▶ _WHAT TO DO_
Would you print the material exactly, starting at its first line and ending at the line holding "## अथैतद्वामेऽक्षिणि पुरुषरूपमेषाऽस्य"?
****
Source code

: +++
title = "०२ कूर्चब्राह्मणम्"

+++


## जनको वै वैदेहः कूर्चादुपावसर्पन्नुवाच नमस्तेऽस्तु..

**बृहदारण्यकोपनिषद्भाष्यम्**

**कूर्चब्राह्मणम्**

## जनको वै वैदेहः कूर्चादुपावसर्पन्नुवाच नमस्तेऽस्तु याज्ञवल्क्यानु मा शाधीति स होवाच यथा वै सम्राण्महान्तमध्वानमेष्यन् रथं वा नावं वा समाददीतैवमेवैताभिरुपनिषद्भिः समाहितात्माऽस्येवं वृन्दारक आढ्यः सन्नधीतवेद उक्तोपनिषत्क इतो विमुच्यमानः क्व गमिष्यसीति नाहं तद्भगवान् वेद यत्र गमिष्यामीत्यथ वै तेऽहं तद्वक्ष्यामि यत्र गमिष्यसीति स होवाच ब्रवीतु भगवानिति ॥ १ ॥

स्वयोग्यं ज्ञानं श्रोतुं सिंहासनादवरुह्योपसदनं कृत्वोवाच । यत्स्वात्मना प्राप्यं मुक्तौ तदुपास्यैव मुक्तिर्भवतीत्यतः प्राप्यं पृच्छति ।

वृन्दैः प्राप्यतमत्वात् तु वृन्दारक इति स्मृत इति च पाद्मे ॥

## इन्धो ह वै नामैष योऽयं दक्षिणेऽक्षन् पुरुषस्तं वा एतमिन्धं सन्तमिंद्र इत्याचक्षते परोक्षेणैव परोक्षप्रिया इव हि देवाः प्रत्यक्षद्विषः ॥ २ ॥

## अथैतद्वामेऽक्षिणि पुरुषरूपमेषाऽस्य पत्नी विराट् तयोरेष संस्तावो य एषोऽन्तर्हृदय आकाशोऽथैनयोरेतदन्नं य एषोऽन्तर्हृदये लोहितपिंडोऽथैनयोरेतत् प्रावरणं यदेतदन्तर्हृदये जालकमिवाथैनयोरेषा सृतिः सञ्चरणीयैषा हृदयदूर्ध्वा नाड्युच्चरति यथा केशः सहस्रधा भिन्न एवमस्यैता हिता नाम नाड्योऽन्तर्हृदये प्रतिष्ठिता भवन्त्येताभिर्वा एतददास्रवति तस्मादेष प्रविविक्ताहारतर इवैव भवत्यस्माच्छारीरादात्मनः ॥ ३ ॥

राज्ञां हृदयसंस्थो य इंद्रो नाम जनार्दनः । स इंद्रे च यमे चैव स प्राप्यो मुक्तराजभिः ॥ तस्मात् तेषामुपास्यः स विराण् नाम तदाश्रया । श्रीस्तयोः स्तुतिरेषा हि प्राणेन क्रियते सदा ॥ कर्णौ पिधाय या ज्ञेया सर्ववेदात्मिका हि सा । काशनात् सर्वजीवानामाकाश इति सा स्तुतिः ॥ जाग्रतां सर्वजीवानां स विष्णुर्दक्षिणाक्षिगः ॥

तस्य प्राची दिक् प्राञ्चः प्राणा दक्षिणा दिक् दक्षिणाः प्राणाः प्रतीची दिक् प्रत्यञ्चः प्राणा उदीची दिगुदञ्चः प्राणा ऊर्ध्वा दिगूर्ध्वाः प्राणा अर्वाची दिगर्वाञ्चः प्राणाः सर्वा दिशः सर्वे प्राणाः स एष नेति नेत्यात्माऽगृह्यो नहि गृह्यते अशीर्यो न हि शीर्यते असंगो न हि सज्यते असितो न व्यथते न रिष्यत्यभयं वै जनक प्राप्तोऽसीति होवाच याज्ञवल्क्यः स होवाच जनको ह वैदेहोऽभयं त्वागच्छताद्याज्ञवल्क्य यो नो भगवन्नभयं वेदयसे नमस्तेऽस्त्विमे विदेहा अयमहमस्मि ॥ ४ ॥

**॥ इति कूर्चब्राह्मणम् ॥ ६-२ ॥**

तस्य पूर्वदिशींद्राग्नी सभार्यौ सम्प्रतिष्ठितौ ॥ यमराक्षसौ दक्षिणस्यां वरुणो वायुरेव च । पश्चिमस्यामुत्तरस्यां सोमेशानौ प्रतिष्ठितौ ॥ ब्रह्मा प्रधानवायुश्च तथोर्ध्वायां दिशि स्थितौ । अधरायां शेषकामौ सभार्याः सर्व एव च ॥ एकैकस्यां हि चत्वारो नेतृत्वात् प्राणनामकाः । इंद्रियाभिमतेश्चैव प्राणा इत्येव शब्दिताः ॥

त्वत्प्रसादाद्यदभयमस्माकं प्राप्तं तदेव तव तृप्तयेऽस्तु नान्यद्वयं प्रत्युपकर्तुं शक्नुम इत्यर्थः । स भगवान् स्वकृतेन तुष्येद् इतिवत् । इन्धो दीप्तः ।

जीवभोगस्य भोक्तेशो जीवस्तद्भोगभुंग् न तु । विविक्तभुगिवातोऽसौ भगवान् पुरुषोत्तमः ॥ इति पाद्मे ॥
****
▶ _WRITTEN REPLY_
Source code

: +++
title = "०२ कूर्चब्राह्मणम्"

+++


## जनको वै वैदेहः कूर्चादुपावसर्पन्नुवाच नमस्तेऽस्तु..

**बृहदारण्यकोपनिषद्भाष्यम्**

**कूर्चब्राह्मणम्**

## जनको वै वैदेहः कूर्चादुपावसर्पन्नुवाच नमस्तेऽस्तु याज्ञवल्क्यानु मा शाधीति स होवाच यथा वै सम्राण्महान्तमध्वानमेष्यन् रथं वा नावं वा समाददीतैवमेवैताभिरुपनिषद्भिः समाहितात्माऽस्येवं वृन्दारक आढ्यः सन्नधीतवेद उक्तोपनिषत्क इतो विमुच्यमानः क्व गमिष्यसीति नाहं तद्भगवान् वेद यत्र गमिष्यामीत्यथ वै तेऽहं तद्वक्ष्यामि यत्र गमिष्यसीति स होवाच ब्रवीतु भगवानिति ॥ १ ॥

स्वयोग्यं ज्ञानं श्रोतुं सिंहासनादवरुह्योपसदनं कृत्वोवाच । यत्स्वात्मना प्राप्यं मुक्तौ तदुपास्यैव मुक्तिर्भवतीत्यतः प्राप्यं पृच्छति ।

वृन्दैः प्राप्यतमत्वात् तु वृन्दारक इति स्मृत इति च पाद्मे ॥

## इन्धो ह वै नामैष योऽयं दक्षिणेऽक्षन् पुरुषस्तं वा एतमिन्धं सन्तमिंद्र इत्याचक्षते परोक्षेणैव परोक्षप्रिया इव हि देवाः प्रत्यक्षद्विषः ॥ २ ॥

## अथैतद्वामेऽक्षिणि पुरुषरूपमेषाऽस्य पत्नी विराट् तयोरेष संस्तावो य एषोऽन्तर्हृदय आकाशोऽथैनयोरेतदन्नं य एषोऽन्तर्हृदये लोहितपिंडोऽथैनयोरेतत् प्रावरणं यदेतदन्तर्हृदये जालकमिवाथैनयोरेषा सृतिः सञ्चरणीयैषा हृदयदूर्ध्वा नाड्युच्चरति यथा केशः सहस्रधा भिन्न एवमस्यैता हिता नाम नाड्योऽन्तर्हृदये प्रतिष्ठिता भवन्त्येताभिर्वा एतददास्रवति तस्मादेष प्रविविक्ताहारतर इवैव भवत्यस्माच्छारीरादात्मनः ॥ ३ ॥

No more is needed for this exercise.